Considerations when programming in a multi-tenant environment

Developing enterprise applications in a multi-tenant environment introduces additional considerations for the developer. All well designed On-Demand platforms (known as Platform-as-a-Service or PaaS) must automatically subject all resident applications to additional constraints not often found in on-premise platforms such as .Net or Jave EE. These additional checks ensure that all applications that are sharing common infrastructure are well-behaved and don't hog resources or otherwise adversely affect their fellow tenants co-located on the platform. Note that many of these constraints are enforced at run-time when the platform ungracefully terminates your offending query.

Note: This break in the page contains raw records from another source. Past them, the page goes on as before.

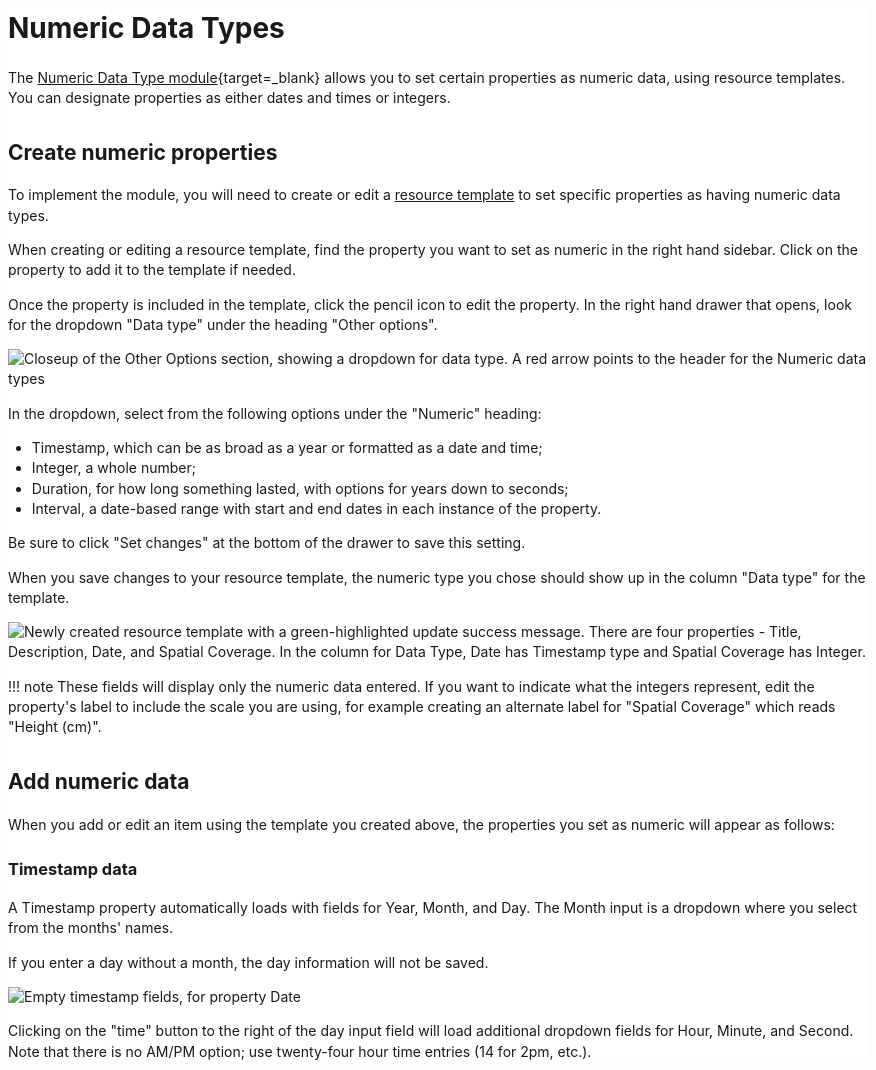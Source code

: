 # Numeric Data Types

The [Numeric Data Type module](https://omeka.org/s/modules/NumericDataTypes){target=_blank} allows you to set certain properties as numeric data, using resource templates. You can designate properties as either dates and times or integers.

## Create numeric properties
To implement the module, you will need to create or edit a [resource template](../content/resource-template.md) to set specific properties as having numeric data types. 

When creating or editing a resource template, find the property you want to set as numeric in the right hand sidebar. Click on the property to add it to the template if needed.

Once the property is included in the template, click the pencil icon to edit the property. In the right hand drawer that opens, look for the dropdown "Data type" under the heading "Other options".

![Closeup of the Other Options section, showing a dropdown for data type. A red arrow points to the header for the Numeric data types](../modules/modulesfiles/ndt-selectdata.png)

In the dropdown, select from the following options under the "Numeric" heading:

- Timestamp, which can be as broad as a year or formatted as a date and time;
- Integer, a whole number;
- Duration, for how long something lasted, with options for years down to seconds;
- Interval, a date-based range with start and end dates in each instance of the property.

Be sure to click "Set changes" at the bottom of the drawer to save this setting.

When you save changes to your resource template, the numeric type you chose should show up in the column "Data type" for the template.

![Newly created resource template with a green-highlighted update success message. There are four properties - Title, Description, Date, and Spatial Coverage. In the column for Data Type, Date has Timestamp type and Spatial Coverage has Integer.](../modules/modulesfiles/ndt-review.png)

!!! note
	These fields will display only the numeric data entered. If you want to indicate what the integers represent, edit the property's label to include the scale you are using, for example creating an alternate label for "Spatial Coverage" which reads "Height (cm)".

## Add numeric data
When you add or edit an item using the template you created above, the properties you set as numeric will appear as follows:

### Timestamp data
A Timestamp property automatically loads with fields for Year, Month, and Day. The Month input is a dropdown where you select from the months' names. 

If you enter a day without a month, the day information will not be saved. 

![Empty timestamp fields, for property Date](../modules/modulesfiles/ndt-timestamp1.png)

Clicking on the "time" button to the right of the day input field will load additional dropdown fields for Hour, Minute, and Second. Note that there is no AM/PM option; use twenty-four hour time entries (14 for 2pm, etc.).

As just one example consider Salesforce's force.com platform and its Apex programming language. The force.com platform closely controls the execution of Apex with embeded SOQL statements (the platform's custom varient on SQL). Care must be taken to prevent a runaway query from hogging resources and slowing down everyone's execution time. This is especially of concern to those larger enterprises with more than 100,000 rows of data in one force.com object (table) because SOQL queries that hit such tables are more likely to be flagged for termination by the platform.
select id from asset where Parent_Asset__c = :a.id
where asset is an object associating Accounts with the Product2 to identify which products a customer has purchased and Parent_Asset__c identifies the id of corresponding asset on the Parent account.

This query appears innocent enough, and on most salesforce.com orgs, it would execute without a problem. But when it is executed against a table with more than 100,000 rows, the platform terminates this query with the following error message to protect the integrity of the platform:

System.QueryException: Non-selective query against large object type (more than 100000 rows). Consider an indexed filter or contact salesforce.com about custom indexing. Even if a field is indexed a filter might still not be selective when: 1. The filter value includes null (for instance binding with a list that contains null) 2. Data skew exists whereby the number of matching rows is very large (for instance, filtering for a particular foreign key value that occurs many times)

Medium and large enterprises can quickly accumulate multiple objects (tables) with significantly more than 100,000 rows. Clearly a different approach is needed for SOQL queries against any table that could potentially have more than 100K rows.
The solution for this client is to add additional constraints to the SOQL where clause as follows:
select id from asset where accountid = :childAccs.id and Parent_Asset__c = :a.id
This updated SOQL statement passes the additional force.com run-time checks and executes without incident.

Custom development on a Platform-as-a-Service brings with it additional considerations that must be handled properly to avoid nasty run-time errors. This is especially true for larger enterprises with large amounts of data (100K rows in the case of force.com).
With care, custom Apex applications can be developed in a way that meets the needs of the users without compromising the integrity of the multi-tenant platform on which it runs.